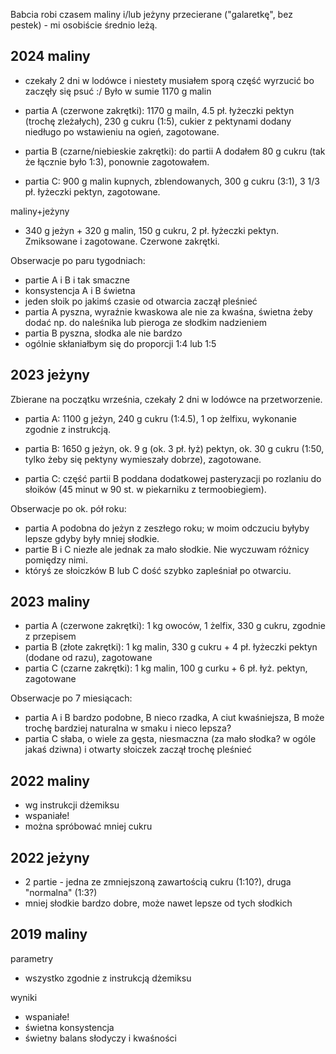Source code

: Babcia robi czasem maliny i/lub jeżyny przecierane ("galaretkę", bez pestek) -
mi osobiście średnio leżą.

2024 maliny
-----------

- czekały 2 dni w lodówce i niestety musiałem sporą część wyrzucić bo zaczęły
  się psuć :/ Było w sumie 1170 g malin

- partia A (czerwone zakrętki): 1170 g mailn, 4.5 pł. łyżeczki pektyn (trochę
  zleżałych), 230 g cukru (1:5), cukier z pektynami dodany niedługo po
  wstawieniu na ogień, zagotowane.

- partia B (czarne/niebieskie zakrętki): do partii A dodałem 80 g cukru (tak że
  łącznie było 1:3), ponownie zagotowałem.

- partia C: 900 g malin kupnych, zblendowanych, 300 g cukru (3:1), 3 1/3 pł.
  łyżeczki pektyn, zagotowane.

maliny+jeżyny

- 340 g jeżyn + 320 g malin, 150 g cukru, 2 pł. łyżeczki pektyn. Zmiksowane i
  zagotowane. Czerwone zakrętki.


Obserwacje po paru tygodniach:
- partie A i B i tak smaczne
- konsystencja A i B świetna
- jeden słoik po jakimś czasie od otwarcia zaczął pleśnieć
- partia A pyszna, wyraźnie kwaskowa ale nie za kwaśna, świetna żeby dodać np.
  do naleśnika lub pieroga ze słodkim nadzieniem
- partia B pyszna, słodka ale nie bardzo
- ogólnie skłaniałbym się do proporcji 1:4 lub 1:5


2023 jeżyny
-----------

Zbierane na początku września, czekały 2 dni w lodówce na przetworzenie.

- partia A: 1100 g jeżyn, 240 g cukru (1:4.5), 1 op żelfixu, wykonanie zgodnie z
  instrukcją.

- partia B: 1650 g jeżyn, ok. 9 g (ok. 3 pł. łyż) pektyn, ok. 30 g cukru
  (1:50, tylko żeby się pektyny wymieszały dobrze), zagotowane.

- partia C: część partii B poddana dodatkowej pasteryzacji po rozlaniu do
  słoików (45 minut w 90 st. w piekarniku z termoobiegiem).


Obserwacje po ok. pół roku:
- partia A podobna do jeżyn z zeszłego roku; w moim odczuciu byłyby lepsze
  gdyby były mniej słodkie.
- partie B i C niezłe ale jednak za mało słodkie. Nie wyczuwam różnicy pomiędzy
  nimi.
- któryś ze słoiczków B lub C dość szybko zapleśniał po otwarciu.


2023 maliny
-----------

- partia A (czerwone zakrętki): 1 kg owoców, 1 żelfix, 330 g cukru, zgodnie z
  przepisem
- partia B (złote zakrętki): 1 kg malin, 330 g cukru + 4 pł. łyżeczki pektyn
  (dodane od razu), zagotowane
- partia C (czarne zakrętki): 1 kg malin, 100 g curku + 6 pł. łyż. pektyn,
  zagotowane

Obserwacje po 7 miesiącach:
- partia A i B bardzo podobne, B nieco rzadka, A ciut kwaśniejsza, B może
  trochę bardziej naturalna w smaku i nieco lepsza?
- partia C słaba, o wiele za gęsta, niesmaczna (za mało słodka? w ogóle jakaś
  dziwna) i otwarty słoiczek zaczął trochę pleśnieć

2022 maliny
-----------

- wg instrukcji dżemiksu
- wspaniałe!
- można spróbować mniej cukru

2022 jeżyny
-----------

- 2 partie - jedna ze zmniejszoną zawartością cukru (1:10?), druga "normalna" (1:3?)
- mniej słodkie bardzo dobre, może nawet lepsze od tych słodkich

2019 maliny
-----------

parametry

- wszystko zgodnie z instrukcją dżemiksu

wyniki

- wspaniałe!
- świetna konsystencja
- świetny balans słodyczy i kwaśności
····················
Leaving out only the pictures, reproduce the listing exactly.

# EXERCISE OUTPUT
Source code

: Babcia robi czasem maliny i/lub jeżyny przecierane ("galaretkę", bez pestek) -
mi osobiście średnio leżą.

2024 maliny
-----------

- czekały 2 dni w lodówce i niestety musiałem sporą część wyrzucić bo zaczęły
  się psuć :/ Było w sumie 1170 g malin

- partia A (czerwone zakrętki): 1170 g mailn, 4.5 pł. łyżeczki pektyn (trochę
  zleżałych), 230 g cukru (1:5), cukier z pektynami dodany niedługo po
  wstawieniu na ogień, zagotowane.

- partia B (czarne/niebieskie zakrętki): do partii A dodałem 80 g cukru (tak że
  łącznie było 1:3), ponownie zagotowałem.

- partia C: 900 g malin kupnych, zblendowanych, 300 g cukru (3:1), 3 1/3 pł.
  łyżeczki pektyn, zagotowane.

maliny+jeżyny

- 340 g jeżyn + 320 g malin, 150 g cukru, 2 pł. łyżeczki pektyn. Zmiksowane i
  zagotowane. Czerwone zakrętki.


Obserwacje po paru tygodniach:
- partie A i B i tak smaczne
- konsystencja A i B świetna
- jeden słoik po jakimś czasie od otwarcia zaczął pleśnieć
- partia A pyszna, wyraźnie kwaskowa ale nie za kwaśna, świetna żeby dodać np.
  do naleśnika lub pieroga ze słodkim nadzieniem
- partia B pyszna, słodka ale nie bardzo
- ogólnie skłaniałbym się do proporcji 1:4 lub 1:5


2023 jeżyny
-----------

Zbierane na początku września, czekały 2 dni w lodówce na przetworzenie.

- partia A: 1100 g jeżyn, 240 g cukru (1:4.5), 1 op żelfixu, wykonanie zgodnie z
  instrukcją.

- partia B: 1650 g jeżyn, ok. 9 g (ok. 3 pł. łyż) pektyn, ok. 30 g cukru
  (1:50, tylko żeby się pektyny wymieszały dobrze), zagotowane.

- partia C: część partii B poddana dodatkowej pasteryzacji po rozlaniu do
  słoików (45 minut w 90 st. w piekarniku z termoobiegiem).


Obserwacje po ok. pół roku:
- partia A podobna do jeżyn z zeszłego roku; w moim odczuciu byłyby lepsze
  gdyby były mniej słodkie.
- partie B i C niezłe ale jednak za mało słodkie. Nie wyczuwam różnicy pomiędzy
  nimi.
- któryś ze słoiczków B lub C dość szybko zapleśniał po otwarciu.


2023 maliny
-----------

- partia A (czerwone zakrętki): 1 kg owoców, 1 żelfix, 330 g cukru, zgodnie z
  przepisem
- partia B (złote zakrętki): 1 kg malin, 330 g cukru + 4 pł. łyżeczki pektyn
  (dodane od razu), zagotowane
- partia C (czarne zakrętki): 1 kg malin, 100 g curku + 6 pł. łyż. pektyn,
  zagotowane

Obserwacje po 7 miesiącach:
- partia A i B bardzo podobne, B nieco rzadka, A ciut kwaśniejsza, B może
  trochę bardziej naturalna w smaku i nieco lepsza?
- partia C słaba, o wiele za gęsta, niesmaczna (za mało słodka? w ogóle jakaś
  dziwna) i otwarty słoiczek zaczął trochę pleśnieć

2022 maliny
-----------

- wg instrukcji dżemiksu
- wspaniałe!
- można spróbować mniej cukru

2022 jeżyny
-----------

- 2 partie - jedna ze zmniejszoną zawartością cukru (1:10?), druga "normalna" (1:3?)
- mniej słodkie bardzo dobre, może nawet lepsze od tych słodkich

2019 maliny
-----------

parametry

- wszystko zgodnie z instrukcją dżemiksu

wyniki

- wspaniałe!
- świetna konsystencja
- świetny balans słodyczy i kwaśności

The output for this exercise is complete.